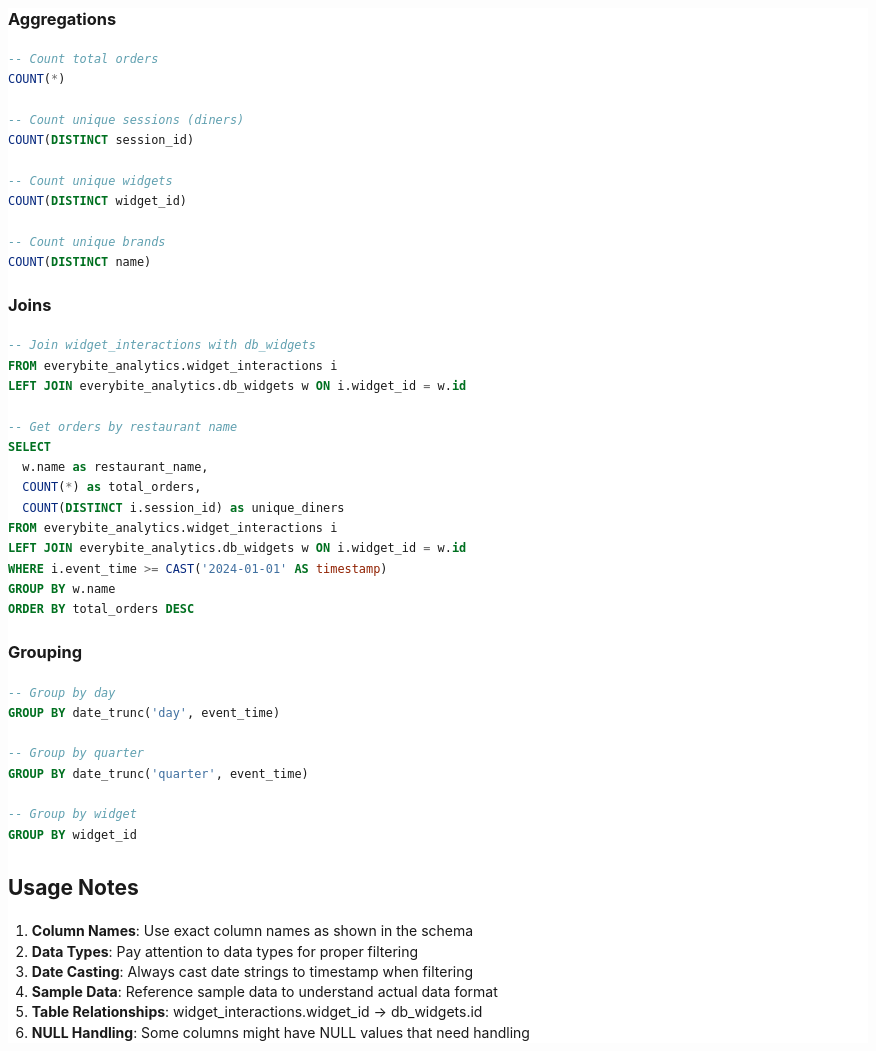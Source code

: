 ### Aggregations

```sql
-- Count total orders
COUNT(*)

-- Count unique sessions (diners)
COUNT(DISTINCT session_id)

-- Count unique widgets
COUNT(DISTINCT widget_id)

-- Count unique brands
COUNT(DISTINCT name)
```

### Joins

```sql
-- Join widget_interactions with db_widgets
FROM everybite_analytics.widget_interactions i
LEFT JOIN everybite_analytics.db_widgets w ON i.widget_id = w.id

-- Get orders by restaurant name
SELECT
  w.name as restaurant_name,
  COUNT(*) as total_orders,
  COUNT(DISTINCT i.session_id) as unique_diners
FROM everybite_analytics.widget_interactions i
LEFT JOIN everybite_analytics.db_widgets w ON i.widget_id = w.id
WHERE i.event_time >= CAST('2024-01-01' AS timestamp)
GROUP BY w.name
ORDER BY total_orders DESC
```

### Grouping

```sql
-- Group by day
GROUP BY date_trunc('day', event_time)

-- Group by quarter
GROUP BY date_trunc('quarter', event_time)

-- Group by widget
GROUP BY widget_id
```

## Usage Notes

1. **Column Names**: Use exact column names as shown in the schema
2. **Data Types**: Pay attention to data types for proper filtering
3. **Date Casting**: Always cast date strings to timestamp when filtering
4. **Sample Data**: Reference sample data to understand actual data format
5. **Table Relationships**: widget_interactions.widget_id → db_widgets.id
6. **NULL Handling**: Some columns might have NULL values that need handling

...

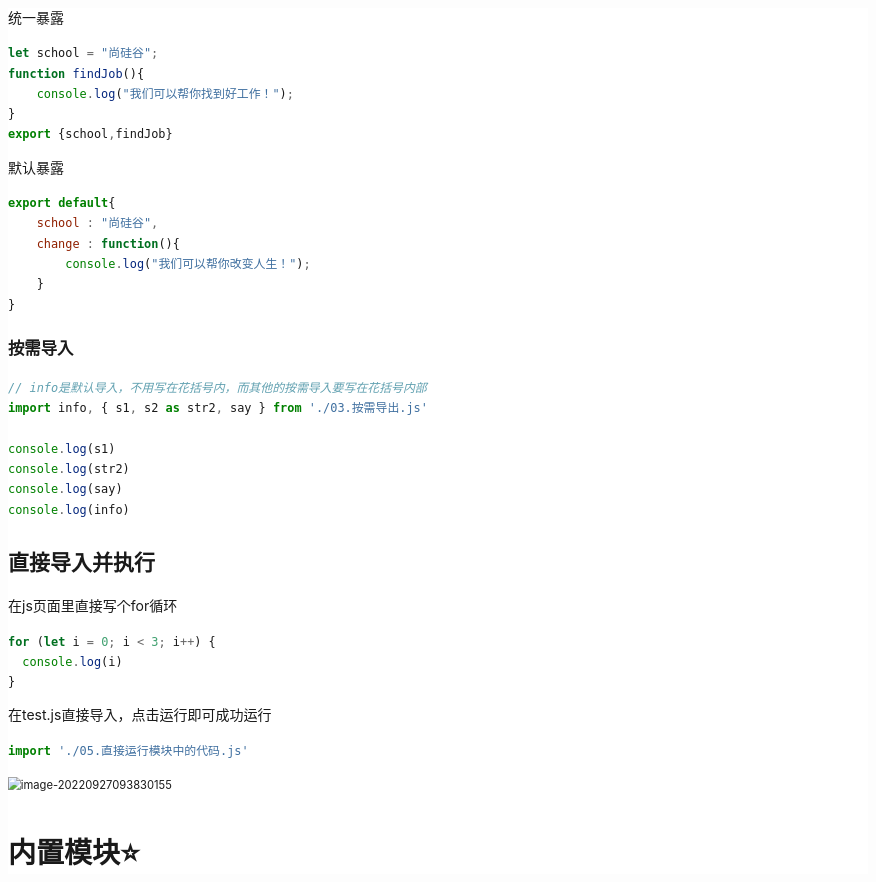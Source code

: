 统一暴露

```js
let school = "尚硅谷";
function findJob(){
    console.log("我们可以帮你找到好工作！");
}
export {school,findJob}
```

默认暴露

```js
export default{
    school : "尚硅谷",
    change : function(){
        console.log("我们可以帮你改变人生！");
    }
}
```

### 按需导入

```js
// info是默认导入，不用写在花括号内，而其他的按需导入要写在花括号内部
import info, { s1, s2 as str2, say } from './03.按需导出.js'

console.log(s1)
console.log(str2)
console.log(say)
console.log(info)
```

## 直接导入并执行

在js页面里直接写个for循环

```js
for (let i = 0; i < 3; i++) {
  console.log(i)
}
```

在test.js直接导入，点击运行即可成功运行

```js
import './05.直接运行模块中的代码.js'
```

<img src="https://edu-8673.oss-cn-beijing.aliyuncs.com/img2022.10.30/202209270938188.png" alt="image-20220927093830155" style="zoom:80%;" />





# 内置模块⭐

==

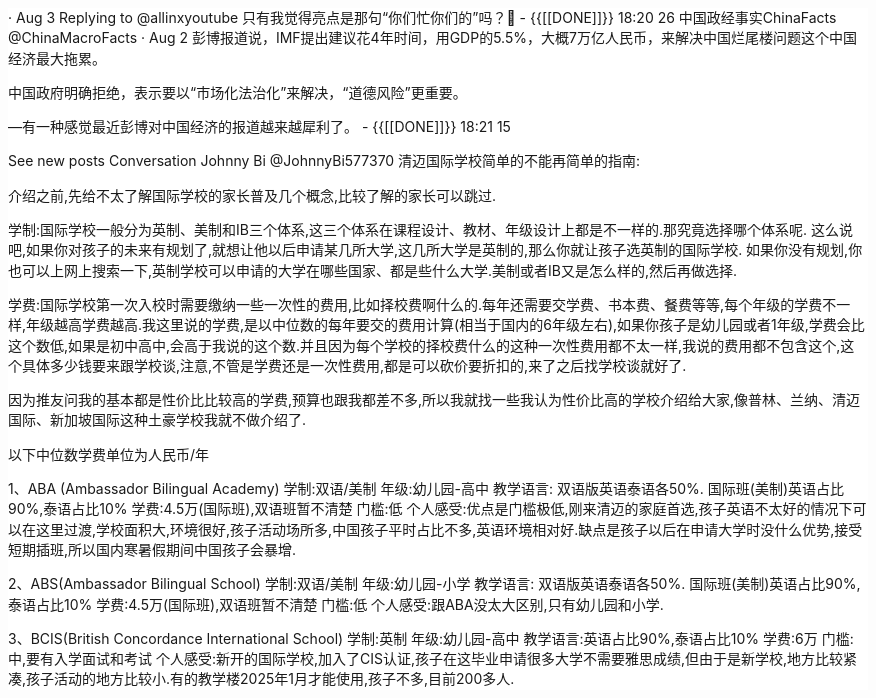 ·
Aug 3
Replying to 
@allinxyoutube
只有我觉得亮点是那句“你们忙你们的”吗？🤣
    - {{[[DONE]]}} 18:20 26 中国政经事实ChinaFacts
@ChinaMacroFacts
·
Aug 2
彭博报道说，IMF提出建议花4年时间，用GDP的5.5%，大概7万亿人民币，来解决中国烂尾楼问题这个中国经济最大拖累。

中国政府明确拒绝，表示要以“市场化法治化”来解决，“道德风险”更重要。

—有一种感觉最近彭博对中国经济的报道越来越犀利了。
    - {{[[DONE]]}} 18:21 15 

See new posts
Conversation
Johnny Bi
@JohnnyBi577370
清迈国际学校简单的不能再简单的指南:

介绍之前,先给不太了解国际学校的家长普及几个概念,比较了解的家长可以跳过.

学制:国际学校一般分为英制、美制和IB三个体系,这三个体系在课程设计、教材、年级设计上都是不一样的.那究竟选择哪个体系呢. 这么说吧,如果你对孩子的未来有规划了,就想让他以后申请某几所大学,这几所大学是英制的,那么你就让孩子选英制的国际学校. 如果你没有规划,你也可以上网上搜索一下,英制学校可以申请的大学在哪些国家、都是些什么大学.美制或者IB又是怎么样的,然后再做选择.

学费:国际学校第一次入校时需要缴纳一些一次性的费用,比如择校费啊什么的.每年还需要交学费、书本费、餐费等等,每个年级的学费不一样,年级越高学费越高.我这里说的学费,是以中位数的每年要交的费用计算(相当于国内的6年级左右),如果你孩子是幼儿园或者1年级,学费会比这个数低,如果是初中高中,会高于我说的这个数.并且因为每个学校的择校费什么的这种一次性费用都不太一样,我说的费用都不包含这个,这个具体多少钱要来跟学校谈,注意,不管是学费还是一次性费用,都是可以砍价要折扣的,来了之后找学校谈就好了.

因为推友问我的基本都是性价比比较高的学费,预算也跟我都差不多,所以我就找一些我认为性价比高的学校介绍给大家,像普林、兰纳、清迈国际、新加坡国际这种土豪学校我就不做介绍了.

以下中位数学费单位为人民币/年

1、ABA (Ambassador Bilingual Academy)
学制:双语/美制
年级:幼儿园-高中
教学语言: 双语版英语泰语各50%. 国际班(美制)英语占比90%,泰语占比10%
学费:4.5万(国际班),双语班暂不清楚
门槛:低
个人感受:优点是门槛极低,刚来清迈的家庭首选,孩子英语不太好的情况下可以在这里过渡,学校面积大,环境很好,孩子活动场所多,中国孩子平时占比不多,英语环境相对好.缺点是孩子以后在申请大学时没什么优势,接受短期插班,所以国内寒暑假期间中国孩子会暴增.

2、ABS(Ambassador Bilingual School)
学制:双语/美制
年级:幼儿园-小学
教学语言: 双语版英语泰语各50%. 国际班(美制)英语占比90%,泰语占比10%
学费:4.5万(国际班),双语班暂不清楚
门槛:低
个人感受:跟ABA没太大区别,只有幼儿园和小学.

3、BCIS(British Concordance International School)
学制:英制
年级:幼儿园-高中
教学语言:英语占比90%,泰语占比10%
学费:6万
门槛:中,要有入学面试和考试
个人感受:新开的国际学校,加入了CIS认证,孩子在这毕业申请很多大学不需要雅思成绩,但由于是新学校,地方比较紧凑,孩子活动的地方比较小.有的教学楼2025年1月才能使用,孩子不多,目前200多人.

* _Prompt_:
Note every line of the records that holds the word "DONE", and copy it.

* _Solution to this exercise_:
    - {{[[DONE]]}} 18:20 26 中国政经事实ChinaFacts
    - {{[[DONE]]}} 18:21 15 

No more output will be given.